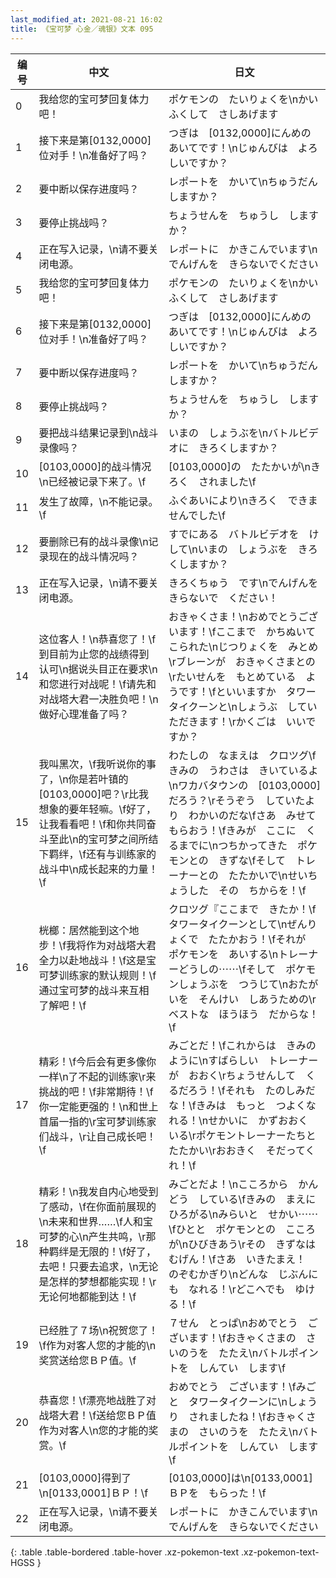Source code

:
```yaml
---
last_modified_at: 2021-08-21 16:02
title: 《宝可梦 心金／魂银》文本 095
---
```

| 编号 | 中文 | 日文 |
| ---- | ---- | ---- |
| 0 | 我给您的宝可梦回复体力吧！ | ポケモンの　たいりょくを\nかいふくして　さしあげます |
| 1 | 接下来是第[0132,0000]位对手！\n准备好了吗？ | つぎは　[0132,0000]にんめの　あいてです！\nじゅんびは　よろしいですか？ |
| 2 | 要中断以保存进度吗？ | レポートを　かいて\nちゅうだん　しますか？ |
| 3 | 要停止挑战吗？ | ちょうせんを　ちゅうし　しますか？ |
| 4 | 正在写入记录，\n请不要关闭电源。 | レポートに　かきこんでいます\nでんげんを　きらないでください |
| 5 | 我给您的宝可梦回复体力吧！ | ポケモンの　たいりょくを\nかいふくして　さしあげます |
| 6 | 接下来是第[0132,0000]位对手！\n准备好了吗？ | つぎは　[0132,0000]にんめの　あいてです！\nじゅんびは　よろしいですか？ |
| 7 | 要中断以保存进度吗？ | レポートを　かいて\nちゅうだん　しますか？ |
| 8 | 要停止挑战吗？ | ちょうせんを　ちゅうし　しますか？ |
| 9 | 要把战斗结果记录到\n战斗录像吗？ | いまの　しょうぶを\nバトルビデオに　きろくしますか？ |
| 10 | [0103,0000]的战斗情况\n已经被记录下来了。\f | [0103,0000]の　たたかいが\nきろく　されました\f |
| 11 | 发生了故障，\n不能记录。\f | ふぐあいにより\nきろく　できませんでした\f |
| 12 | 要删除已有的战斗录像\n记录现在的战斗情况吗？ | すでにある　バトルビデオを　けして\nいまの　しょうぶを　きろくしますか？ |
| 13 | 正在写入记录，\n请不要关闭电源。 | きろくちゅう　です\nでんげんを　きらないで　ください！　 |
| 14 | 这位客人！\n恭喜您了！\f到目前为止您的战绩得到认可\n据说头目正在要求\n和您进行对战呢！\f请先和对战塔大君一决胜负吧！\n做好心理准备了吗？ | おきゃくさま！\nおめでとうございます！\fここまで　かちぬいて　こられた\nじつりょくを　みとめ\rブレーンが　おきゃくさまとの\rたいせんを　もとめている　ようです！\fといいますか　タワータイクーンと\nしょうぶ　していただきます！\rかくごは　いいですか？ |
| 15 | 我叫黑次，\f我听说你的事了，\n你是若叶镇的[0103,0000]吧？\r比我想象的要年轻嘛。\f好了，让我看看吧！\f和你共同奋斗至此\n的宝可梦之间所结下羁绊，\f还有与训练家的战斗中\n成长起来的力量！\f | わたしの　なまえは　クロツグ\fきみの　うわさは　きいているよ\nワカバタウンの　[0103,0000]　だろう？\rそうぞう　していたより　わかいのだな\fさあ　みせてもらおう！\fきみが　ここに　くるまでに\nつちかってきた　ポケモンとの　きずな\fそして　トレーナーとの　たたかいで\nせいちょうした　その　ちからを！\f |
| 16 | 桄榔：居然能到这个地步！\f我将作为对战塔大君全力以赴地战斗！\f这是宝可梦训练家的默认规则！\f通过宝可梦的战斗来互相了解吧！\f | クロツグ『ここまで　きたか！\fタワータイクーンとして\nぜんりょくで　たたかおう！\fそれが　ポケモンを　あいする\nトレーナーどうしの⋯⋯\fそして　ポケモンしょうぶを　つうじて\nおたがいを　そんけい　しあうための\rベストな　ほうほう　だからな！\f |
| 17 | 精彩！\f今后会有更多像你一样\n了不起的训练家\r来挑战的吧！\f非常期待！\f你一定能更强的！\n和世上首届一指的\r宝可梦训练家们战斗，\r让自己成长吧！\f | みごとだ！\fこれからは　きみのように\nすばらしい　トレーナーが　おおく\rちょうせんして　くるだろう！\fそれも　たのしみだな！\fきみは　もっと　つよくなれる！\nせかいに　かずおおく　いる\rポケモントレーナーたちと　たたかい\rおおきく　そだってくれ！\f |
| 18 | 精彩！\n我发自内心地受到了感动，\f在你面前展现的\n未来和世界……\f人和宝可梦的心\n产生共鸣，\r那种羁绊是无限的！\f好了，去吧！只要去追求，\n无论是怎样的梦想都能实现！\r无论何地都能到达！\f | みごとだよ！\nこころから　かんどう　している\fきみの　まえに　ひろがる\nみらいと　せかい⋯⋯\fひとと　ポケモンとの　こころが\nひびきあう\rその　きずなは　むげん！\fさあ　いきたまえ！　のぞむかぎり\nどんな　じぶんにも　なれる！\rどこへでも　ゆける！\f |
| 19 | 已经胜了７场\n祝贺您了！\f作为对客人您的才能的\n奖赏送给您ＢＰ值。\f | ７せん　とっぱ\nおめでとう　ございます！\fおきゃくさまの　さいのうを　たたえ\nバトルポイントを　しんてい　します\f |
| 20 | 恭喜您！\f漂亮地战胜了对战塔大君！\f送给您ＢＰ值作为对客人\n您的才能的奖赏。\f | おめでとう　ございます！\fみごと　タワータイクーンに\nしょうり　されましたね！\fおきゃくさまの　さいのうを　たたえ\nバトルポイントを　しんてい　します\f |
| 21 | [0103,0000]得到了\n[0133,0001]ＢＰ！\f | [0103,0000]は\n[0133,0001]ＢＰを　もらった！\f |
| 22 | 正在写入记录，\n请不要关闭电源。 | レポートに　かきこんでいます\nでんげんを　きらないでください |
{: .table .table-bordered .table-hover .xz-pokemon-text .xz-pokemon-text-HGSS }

---

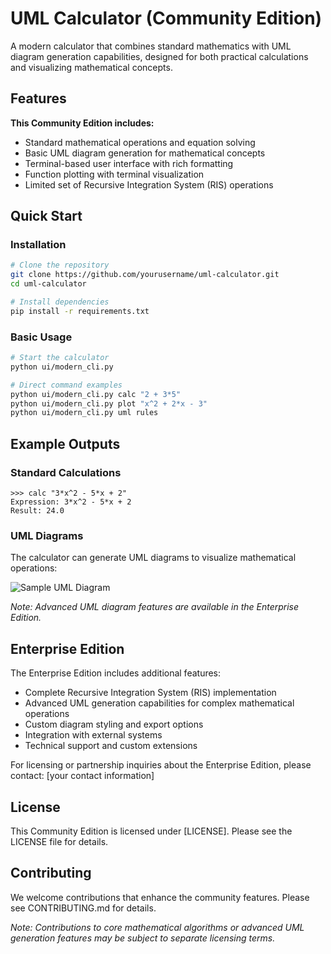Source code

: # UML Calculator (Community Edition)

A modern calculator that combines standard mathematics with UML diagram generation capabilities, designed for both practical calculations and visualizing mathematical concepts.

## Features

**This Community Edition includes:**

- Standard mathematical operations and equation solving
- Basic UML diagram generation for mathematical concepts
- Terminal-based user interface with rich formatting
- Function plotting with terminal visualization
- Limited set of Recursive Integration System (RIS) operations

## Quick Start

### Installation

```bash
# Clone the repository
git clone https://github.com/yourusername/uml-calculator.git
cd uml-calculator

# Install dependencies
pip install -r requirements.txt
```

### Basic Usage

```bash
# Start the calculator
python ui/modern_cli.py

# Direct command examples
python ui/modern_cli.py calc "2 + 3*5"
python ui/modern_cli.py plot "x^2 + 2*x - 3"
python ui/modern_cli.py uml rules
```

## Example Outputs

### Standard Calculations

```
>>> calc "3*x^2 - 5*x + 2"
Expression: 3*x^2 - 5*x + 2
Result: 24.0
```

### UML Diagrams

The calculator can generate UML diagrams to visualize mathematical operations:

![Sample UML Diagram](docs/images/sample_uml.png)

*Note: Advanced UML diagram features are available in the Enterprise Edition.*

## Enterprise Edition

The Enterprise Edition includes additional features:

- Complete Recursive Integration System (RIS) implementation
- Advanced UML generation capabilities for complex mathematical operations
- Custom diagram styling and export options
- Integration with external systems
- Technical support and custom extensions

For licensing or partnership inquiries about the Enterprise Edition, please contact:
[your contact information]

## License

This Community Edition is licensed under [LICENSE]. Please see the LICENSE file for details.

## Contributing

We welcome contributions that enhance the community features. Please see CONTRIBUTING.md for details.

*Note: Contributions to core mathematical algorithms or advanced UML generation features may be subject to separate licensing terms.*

The task => Copy all the lines from the data above that hold the word "Note".

The completed task =>
*Note: Advanced UML diagram features are available in the Enterprise Edition.*
*Note: Contributions to core mathematical algorithms or advanced UML generation features may be subject to separate licensing terms.*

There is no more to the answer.